BEGIN
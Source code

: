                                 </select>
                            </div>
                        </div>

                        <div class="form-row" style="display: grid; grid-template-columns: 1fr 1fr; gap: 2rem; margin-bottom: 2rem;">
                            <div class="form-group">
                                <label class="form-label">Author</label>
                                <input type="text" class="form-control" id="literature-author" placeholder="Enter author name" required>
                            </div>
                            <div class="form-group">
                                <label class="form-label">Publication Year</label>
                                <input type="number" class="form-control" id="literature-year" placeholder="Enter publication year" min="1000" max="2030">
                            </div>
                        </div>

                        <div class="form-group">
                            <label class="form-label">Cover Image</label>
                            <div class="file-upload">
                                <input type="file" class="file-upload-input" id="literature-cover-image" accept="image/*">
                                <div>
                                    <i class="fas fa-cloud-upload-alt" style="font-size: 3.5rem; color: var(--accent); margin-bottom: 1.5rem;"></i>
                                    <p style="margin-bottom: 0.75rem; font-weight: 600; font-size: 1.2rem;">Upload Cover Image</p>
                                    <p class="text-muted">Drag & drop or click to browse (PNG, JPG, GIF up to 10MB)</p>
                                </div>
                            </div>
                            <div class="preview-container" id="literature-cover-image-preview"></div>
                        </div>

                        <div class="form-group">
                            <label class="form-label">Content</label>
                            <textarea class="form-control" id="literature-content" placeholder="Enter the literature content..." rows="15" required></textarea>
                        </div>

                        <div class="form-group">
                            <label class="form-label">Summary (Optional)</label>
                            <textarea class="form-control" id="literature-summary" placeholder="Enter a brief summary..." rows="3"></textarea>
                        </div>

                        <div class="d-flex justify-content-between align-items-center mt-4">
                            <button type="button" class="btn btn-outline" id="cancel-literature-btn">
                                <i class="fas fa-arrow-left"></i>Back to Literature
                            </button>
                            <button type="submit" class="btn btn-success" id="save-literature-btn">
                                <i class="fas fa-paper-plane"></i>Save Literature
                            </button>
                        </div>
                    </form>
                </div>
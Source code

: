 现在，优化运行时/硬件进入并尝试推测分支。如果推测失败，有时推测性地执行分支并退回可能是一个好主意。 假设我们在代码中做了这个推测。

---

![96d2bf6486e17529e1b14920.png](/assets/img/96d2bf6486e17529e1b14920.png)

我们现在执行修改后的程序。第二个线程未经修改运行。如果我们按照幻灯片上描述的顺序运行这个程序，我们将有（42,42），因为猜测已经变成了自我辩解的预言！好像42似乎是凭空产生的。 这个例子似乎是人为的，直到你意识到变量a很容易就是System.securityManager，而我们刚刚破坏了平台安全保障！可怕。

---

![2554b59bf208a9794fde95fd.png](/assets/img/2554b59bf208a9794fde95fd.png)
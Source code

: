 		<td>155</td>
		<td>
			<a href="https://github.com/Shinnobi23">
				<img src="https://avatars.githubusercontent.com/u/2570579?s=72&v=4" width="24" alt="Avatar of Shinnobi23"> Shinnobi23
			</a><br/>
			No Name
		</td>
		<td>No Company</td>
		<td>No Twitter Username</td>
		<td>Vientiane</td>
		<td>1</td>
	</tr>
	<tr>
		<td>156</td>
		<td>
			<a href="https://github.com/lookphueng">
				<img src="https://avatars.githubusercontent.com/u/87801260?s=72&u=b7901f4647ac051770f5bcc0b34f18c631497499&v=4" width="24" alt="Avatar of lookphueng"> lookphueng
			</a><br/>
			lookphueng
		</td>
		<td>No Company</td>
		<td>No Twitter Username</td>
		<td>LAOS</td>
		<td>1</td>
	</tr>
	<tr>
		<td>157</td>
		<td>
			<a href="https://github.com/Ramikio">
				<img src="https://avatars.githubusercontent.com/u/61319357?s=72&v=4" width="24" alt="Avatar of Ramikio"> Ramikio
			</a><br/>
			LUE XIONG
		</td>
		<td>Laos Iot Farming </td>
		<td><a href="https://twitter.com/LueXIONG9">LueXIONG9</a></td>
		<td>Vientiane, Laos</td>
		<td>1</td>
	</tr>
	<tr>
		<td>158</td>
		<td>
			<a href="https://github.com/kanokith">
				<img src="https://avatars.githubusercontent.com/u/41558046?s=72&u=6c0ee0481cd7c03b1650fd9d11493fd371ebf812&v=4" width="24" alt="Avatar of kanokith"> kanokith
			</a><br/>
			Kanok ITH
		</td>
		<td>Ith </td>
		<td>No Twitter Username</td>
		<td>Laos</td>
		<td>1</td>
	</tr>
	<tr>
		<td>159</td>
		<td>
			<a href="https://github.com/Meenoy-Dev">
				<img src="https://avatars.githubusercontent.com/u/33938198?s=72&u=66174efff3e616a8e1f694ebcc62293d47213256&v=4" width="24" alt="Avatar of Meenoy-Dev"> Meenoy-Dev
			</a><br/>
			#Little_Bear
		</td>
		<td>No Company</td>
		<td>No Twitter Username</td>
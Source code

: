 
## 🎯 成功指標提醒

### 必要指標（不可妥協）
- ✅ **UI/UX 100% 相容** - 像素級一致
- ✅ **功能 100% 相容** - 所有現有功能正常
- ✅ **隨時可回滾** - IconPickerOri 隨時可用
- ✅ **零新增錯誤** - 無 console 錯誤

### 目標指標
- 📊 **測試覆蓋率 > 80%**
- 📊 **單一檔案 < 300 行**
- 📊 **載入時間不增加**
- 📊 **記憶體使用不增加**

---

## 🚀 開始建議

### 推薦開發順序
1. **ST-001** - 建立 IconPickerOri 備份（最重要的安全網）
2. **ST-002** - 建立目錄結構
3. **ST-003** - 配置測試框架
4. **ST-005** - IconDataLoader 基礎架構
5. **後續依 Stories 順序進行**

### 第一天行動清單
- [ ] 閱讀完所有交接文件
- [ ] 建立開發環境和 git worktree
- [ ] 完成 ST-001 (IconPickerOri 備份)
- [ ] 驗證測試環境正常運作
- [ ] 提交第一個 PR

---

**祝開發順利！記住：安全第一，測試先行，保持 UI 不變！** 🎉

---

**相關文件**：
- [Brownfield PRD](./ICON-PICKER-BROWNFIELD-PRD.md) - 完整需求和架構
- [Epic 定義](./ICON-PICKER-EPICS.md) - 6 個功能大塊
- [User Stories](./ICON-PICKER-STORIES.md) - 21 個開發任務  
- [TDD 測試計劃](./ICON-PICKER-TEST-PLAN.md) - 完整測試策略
END
# EXERCISE GOAL:
For every line above that includes the string "IconPickerOri", copy the line.

# TASK RESULT:
- ✅ **隨時可回滾** - IconPickerOri 隨時可用
1. **ST-001** - 建立 IconPickerOri 備份（最重要的安全網）
- [ ] 完成 ST-001 (IconPickerOri 備份)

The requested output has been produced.